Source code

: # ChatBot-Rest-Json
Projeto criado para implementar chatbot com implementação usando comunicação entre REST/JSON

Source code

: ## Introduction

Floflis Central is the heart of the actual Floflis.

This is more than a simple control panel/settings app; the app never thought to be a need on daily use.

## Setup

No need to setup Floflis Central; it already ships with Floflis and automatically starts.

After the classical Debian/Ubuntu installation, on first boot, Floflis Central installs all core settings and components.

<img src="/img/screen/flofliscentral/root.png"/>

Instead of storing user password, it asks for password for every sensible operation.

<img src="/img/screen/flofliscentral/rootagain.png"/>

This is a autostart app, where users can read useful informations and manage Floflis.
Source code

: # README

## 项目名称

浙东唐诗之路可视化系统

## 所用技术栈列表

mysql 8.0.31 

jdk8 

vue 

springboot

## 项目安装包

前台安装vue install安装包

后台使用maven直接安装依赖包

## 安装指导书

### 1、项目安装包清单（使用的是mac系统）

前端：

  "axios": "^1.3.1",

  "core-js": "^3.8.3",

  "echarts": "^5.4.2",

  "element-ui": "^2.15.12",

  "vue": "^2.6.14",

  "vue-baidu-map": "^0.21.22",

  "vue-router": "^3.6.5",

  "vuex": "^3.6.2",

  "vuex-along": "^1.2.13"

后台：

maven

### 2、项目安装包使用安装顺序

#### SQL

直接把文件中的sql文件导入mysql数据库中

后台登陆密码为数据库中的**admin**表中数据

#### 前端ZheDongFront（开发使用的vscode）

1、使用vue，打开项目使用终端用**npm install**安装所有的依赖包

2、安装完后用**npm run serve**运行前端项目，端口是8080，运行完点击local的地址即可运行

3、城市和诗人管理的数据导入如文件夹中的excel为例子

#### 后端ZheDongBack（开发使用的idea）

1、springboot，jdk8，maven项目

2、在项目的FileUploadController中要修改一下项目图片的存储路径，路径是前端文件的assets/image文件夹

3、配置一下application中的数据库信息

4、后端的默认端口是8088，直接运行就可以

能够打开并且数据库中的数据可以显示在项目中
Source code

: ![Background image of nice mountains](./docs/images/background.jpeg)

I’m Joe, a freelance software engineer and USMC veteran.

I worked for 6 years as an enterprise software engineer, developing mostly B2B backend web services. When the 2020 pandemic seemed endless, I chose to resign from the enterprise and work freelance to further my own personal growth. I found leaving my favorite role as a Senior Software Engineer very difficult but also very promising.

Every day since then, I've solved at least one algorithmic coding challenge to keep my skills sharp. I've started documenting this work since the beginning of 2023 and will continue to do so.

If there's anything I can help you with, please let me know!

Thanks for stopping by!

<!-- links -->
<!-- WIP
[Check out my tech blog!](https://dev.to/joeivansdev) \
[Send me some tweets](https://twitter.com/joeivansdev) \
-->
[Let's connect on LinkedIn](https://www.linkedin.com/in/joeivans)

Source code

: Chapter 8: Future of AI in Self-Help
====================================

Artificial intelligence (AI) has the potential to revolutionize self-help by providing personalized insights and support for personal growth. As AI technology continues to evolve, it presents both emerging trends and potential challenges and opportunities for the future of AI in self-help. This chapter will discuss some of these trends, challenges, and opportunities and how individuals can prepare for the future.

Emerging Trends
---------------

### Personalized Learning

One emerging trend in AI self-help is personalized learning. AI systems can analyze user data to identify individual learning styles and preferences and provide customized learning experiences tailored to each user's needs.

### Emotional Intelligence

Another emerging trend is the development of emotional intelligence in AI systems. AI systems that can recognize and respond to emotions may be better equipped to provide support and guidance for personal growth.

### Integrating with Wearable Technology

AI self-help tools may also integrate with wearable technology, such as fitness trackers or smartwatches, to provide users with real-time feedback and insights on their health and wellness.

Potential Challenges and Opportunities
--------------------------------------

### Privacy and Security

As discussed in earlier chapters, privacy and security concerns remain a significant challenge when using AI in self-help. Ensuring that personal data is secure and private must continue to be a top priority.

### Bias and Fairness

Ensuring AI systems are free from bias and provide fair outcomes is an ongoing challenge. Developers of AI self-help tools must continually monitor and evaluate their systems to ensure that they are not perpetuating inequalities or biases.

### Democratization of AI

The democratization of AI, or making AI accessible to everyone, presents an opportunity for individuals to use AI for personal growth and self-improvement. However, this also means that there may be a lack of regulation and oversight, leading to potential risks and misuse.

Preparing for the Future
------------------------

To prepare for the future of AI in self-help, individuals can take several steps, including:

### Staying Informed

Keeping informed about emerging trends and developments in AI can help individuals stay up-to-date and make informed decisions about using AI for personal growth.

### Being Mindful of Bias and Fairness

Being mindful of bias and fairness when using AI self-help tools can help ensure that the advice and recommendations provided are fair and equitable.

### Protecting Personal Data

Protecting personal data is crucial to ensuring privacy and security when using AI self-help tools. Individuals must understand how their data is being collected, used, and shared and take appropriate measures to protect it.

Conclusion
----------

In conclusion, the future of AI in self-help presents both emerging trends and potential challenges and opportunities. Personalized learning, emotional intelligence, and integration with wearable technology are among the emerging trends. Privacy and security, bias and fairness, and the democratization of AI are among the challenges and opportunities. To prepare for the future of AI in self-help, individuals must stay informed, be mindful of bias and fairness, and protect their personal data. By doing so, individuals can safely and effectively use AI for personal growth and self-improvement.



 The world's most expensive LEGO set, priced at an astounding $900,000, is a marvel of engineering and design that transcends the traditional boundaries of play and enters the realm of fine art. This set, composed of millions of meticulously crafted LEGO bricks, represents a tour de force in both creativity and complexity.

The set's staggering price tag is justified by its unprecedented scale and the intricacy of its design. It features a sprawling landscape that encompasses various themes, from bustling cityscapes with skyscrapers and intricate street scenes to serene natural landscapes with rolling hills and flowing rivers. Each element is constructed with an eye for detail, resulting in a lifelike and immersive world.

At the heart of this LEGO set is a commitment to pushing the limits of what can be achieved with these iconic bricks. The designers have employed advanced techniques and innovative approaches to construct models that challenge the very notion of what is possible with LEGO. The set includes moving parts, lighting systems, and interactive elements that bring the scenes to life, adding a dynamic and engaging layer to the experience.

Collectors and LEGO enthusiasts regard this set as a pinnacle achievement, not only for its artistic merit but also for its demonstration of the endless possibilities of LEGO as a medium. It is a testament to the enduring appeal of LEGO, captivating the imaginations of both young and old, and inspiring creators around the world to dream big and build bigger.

◆ **What is expected**
Please write out the whole listing once more, exactly.

◆ **Exercise result**
Source code

: # ChatBot-Rest-Json
Projeto criado para implementar chatbot com implementação usando comunicação entre REST/JSON

Source code

: ## Introduction

Floflis Central is the heart of the actual Floflis.

This is more than a simple control panel/settings app; the app never thought to be a need on daily use.

## Setup

No need to setup Floflis Central; it already ships with Floflis and automatically starts.

After the classical Debian/Ubuntu installation, on first boot, Floflis Central installs all core settings and components.

<img src="/img/screen/flofliscentral/root.png"/>

Instead of storing user password, it asks for password for every sensible operation.

<img src="/img/screen/flofliscentral/rootagain.png"/>

This is a autostart app, where users can read useful informations and manage Floflis.
Source code

: # README

## 项目名称

浙东唐诗之路可视化系统

## 所用技术栈列表

mysql 8.0.31 

jdk8 

vue 

springboot

## 项目安装包

前台安装vue install安装包

后台使用maven直接安装依赖包

## 安装指导书

### 1、项目安装包清单（使用的是mac系统）

前端：

  "axios": "^1.3.1",

  "core-js": "^3.8.3",

  "echarts": "^5.4.2",

  "element-ui": "^2.15.12",

  "vue": "^2.6.14",

  "vue-baidu-map": "^0.21.22",

  "vue-router": "^3.6.5",

  "vuex": "^3.6.2",

  "vuex-along": "^1.2.13"

后台：

maven

### 2、项目安装包使用安装顺序

#### SQL

直接把文件中的sql文件导入mysql数据库中

后台登陆密码为数据库中的**admin**表中数据

#### 前端ZheDongFront（开发使用的vscode）

1、使用vue，打开项目使用终端用**npm install**安装所有的依赖包

2、安装完后用**npm run serve**运行前端项目，端口是8080，运行完点击local的地址即可运行

3、城市和诗人管理的数据导入如文件夹中的excel为例子

#### 后端ZheDongBack（开发使用的idea）

1、springboot，jdk8，maven项目

2、在项目的FileUploadController中要修改一下项目图片的存储路径，路径是前端文件的assets/image文件夹

3、配置一下application中的数据库信息

4、后端的默认端口是8088，直接运行就可以

能够打开并且数据库中的数据可以显示在项目中
Source code

: ![Background image of nice mountains](./docs/images/background.jpeg)

I’m Joe, a freelance software engineer and USMC veteran.

I worked for 6 years as an enterprise software engineer, developing mostly B2B backend web services. When the 2020 pandemic seemed endless, I chose to resign from the enterprise and work freelance to further my own personal growth. I found leaving my favorite role as a Senior Software Engineer very difficult but also very promising.

Every day since then, I've solved at least one algorithmic coding challenge to keep my skills sharp. I've started documenting this work since the beginning of 2023 and will continue to do so.

If there's anything I can help you with, please let me know!

Thanks for stopping by!

<!-- links -->
<!-- WIP
[Check out my tech blog!](https://dev.to/joeivansdev) \
[Send me some tweets](https://twitter.com/joeivansdev) \
-->
[Let's connect on LinkedIn](https://www.linkedin.com/in/joeivans)

Source code

: Chapter 8: Future of AI in Self-Help
====================================

Artificial intelligence (AI) has the potential to revolutionize self-help by providing personalized insights and support for personal growth. As AI technology continues to evolve, it presents both emerging trends and potential challenges and opportunities for the future of AI in self-help. This chapter will discuss some of these trends, challenges, and opportunities and how individuals can prepare for the future.

Emerging Trends
---------------

### Personalized Learning

One emerging trend in AI self-help is personalized learning. AI systems can analyze user data to identify individual learning styles and preferences and provide customized learning experiences tailored to each user's needs.

### Emotional Intelligence

Another emerging trend is the development of emotional intelligence in AI systems. AI systems that can recognize and respond to emotions may be better equipped to provide support and guidance for personal growth.

### Integrating with Wearable Technology

AI self-help tools may also integrate with wearable technology, such as fitness trackers or smartwatches, to provide users with real-time feedback and insights on their health and wellness.

Potential Challenges and Opportunities
--------------------------------------

### Privacy and Security

As discussed in earlier chapters, privacy and security concerns remain a significant challenge when using AI in self-help. Ensuring that personal data is secure and private must continue to be a top priority.

### Bias and Fairness

Ensuring AI systems are free from bias and provide fair outcomes is an ongoing challenge. Developers of AI self-help tools must continually monitor and evaluate their systems to ensure that they are not perpetuating inequalities or biases.

### Democratization of AI

The democratization of AI, or making AI accessible to everyone, presents an opportunity for individuals to use AI for personal growth and self-improvement. However, this also means that there may be a lack of regulation and oversight, leading to potential risks and misuse.

Preparing for the Future
------------------------

To prepare for the future of AI in self-help, individuals can take several steps, including:

### Staying Informed

Keeping informed about emerging trends and developments in AI can help individuals stay up-to-date and make informed decisions about using AI for personal growth.

### Being Mindful of Bias and Fairness

Being mindful of bias and fairness when using AI self-help tools can help ensure that the advice and recommendations provided are fair and equitable.

### Protecting Personal Data

Protecting personal data is crucial to ensuring privacy and security when using AI self-help tools. Individuals must understand how their data is being collected, used, and shared and take appropriate measures to protect it.

Conclusion
----------

In conclusion, the future of AI in self-help presents both emerging trends and potential challenges and opportunities. Personalized learning, emotional intelligence, and integration with wearable technology are among the emerging trends. Privacy and security, bias and fairness, and the democratization of AI are among the challenges and opportunities. To prepare for the future of AI in self-help, individuals must stay informed, be mindful of bias and fairness, and protect their personal data. By doing so, individuals can safely and effectively use AI for personal growth and self-improvement.



 The world's most expensive LEGO set, priced at an astounding $900,000, is a marvel of engineering and design that transcends the traditional boundaries of play and enters the realm of fine art. This set, composed of millions of meticulously crafted LEGO bricks, represents a tour de force in both creativity and complexity.

The set's staggering price tag is justified by its unprecedented scale and the intricacy of its design. It features a sprawling landscape that encompasses various themes, from bustling cityscapes with skyscrapers and intricate street scenes to serene natural landscapes with rolling hills and flowing rivers. Each element is constructed with an eye for detail, resulting in a lifelike and immersive world.

At the heart of this LEGO set is a commitment to pushing the limits of what can be achieved with these iconic bricks. The designers have employed advanced techniques and innovative approaches to construct models that challenge the very notion of what is possible with LEGO. The set includes moving parts, lighting systems, and interactive elements that bring the scenes to life, adding a dynamic and engaging layer to the experience.

Collectors and LEGO enthusiasts regard this set as a pinnacle achievement, not only for its artistic merit but also for its demonstration of the endless possibilities of LEGO as a medium. It is a testament to the enduring appeal of LEGO, captivating the imaginations of both young and old, and inspiring creators around the world to dream big and build bigger.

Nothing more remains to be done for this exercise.